TASK TO COMPLETE ->
The entries below are to be reproduced exactly, with their pictures omitted.

-- RECORD SET follows --

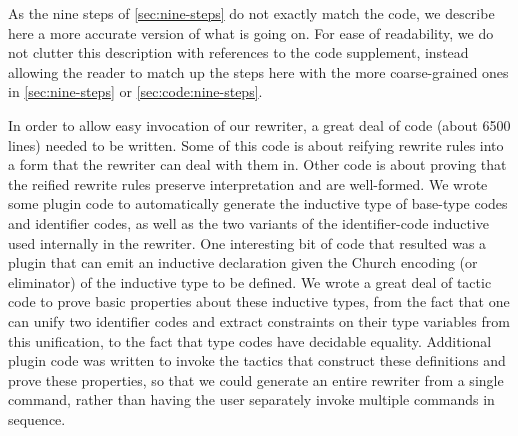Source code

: \documentclass[a4paper,USenglish,cleveref,autoref,thm-restate]{lipics-v2021}
\begin{document}
\begin{minipage}[t][1cm]{\textwidth}
As the nine steps of \autoref{sec:nine-steps} do not exactly match the code, we describe here a more accurate version of what is going on.
For ease of readability, we do not clutter this description with references to the code supplement, instead allowing the reader to match up the steps here with the more coarse-grained ones in \autoref{sec:nine-steps} or \autoref{sec:code:nine-steps}.

In order to allow easy invocation of our rewriter, a great deal of code (about 6500 lines) needed to be written.
Some of this code is about reifying rewrite rules into a form that the rewriter can deal with them in.
Other code is about proving that the reified rewrite rules preserve interpretation and are well-formed.
We wrote some plugin code to automatically generate the inductive type of base-type codes and identifier codes, as well as the two variants of the identifier-code inductive used internally in the rewriter.
One interesting bit of code that resulted was a plugin that can emit an inductive declaration given the Church encoding (or eliminator) of the inductive type to be defined.
We wrote a great deal of tactic code to prove basic properties about these inductive types, from the fact that one can unify two identifier codes and extract constraints on their type variables from this unification, to the fact that type codes have decidable equality.
Additional plugin code was written to invoke the tactics that construct these definitions and prove these properties, so that we could generate an entire rewriter from a single command, rather than having the user separately invoke multiple commands in sequence.


\end{minipage}
\end{document}
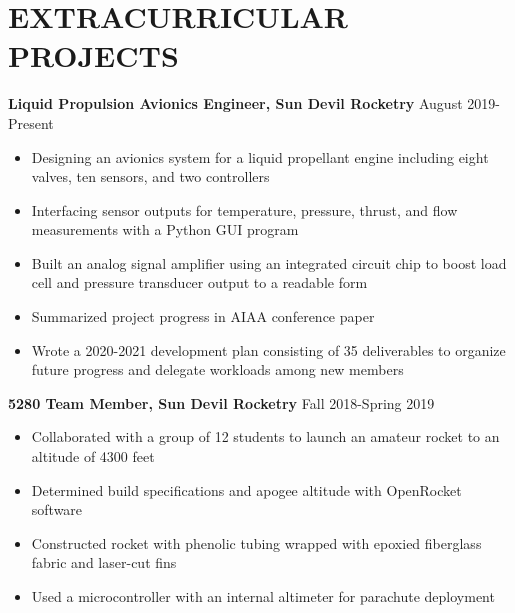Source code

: \documentclass{article}
\begin{document}
\section{EXTRACURRICULAR PROJECTS}
\textbf{Liquid Propulsion Avionics Engineer, Sun Devil Rocketry}
\hfill
\vspace{0.5em}
August 2019-Present
\begin{itemize}
	\item{Designing an avionics system for a liquid propellant engine including eight valves, ten sensors, and two controllers}
	\item{Interfacing sensor outputs for temperature, pressure, thrust, and flow measurements with a Python GUI program}
	\item{Built an analog signal amplifier using an integrated circuit chip to boost load cell and pressure transducer output to a readable form}
	\item{Summarized project progress in AIAA conference paper}
	\item{Wrote a 2020-2021 development plan consisting of 35 deliverables to organize future progress and delegate workloads among new members}
\end{itemize}
\vspace{1em}
\textbf{5280 Team Member, Sun Devil Rocketry}
\hfill Fall 2018-Spring 2019
\vspace{0.5em}
\begin{itemize}
	\item Collaborated with a group of 12 students to launch an amateur rocket to an altitude of 4300 feet
	\item Determined build specifications and apogee altitude with OpenRocket software
	\item Constructed rocket with phenolic tubing wrapped with epoxied fiberglass fabric and laser-cut fins 
	\item Used a microcontroller with an internal altimeter for parachute deployment
\end{itemize}
\end{document}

-- RECORD SET concluded --

ANSWER SPACE ->
Source code

: \documentclass[a4paper,USenglish,cleveref,autoref,thm-restate]{lipics-v2021}
\begin{document}
\begin{minipage}[t][1cm]{\textwidth}
As the nine steps of \autoref{sec:nine-steps} do not exactly match the code, we describe here a more accurate version of what is going on.
For ease of readability, we do not clutter this description with references to the code supplement, instead allowing the reader to match up the steps here with the more coarse-grained ones in \autoref{sec:nine-steps} or \autoref{sec:code:nine-steps}.

In order to allow easy invocation of our rewriter, a great deal of code (about 6500 lines) needed to be written.
Some of this code is about reifying rewrite rules into a form that the rewriter can deal with them in.
Other code is about proving that the reified rewrite rules preserve interpretation and are well-formed.
We wrote some plugin code to automatically generate the inductive type of base-type codes and identifier codes, as well as the two variants of the identifier-code inductive used internally in the rewriter.
One interesting bit of code that resulted was a plugin that can emit an inductive declaration given the Church encoding (or eliminator) of the inductive type to be defined.
We wrote a great deal of tactic code to prove basic properties about these inductive types, from the fact that one can unify two identifier codes and extract constraints on their type variables from this unification, to the fact that type codes have decidable equality.
Additional plugin code was written to invoke the tactics that construct these definitions and prove these properties, so that we could generate an entire rewriter from a single command, rather than having the user separately invoke multiple commands in sequence.


\end{minipage}
\end{document}
Source code

: \documentclass{article}
\begin{document}
\section{EXTRACURRICULAR PROJECTS}
\textbf{Liquid Propulsion Avionics Engineer, Sun Devil Rocketry}
\hfill
\vspace{0.5em}
August 2019-Present
\begin{itemize}
	\item{Designing an avionics system for a liquid propellant engine including eight valves, ten sensors, and two controllers}
	\item{Interfacing sensor outputs for temperature, pressure, thrust, and flow measurements with a Python GUI program}
	\item{Built an analog signal amplifier using an integrated circuit chip to boost load cell and pressure transducer output to a readable form}
	\item{Summarized project progress in AIAA conference paper}
	\item{Wrote a 2020-2021 development plan consisting of 35 deliverables to organize future progress and delegate workloads among new members}
\end{itemize}
\vspace{1em}
\textbf{5280 Team Member, Sun Devil Rocketry}
\hfill Fall 2018-Spring 2019
\vspace{0.5em}
\begin{itemize}
	\item Collaborated with a group of 12 students to launch an amateur rocket to an altitude of 4300 feet
	\item Determined build specifications and apogee altitude with OpenRocket software
	\item Constructed rocket with phenolic tubing wrapped with epoxied fiberglass fabric and laser-cut fins 
	\item Used a microcontroller with an internal altimeter for parachute deployment
\end{itemize}
\end{document}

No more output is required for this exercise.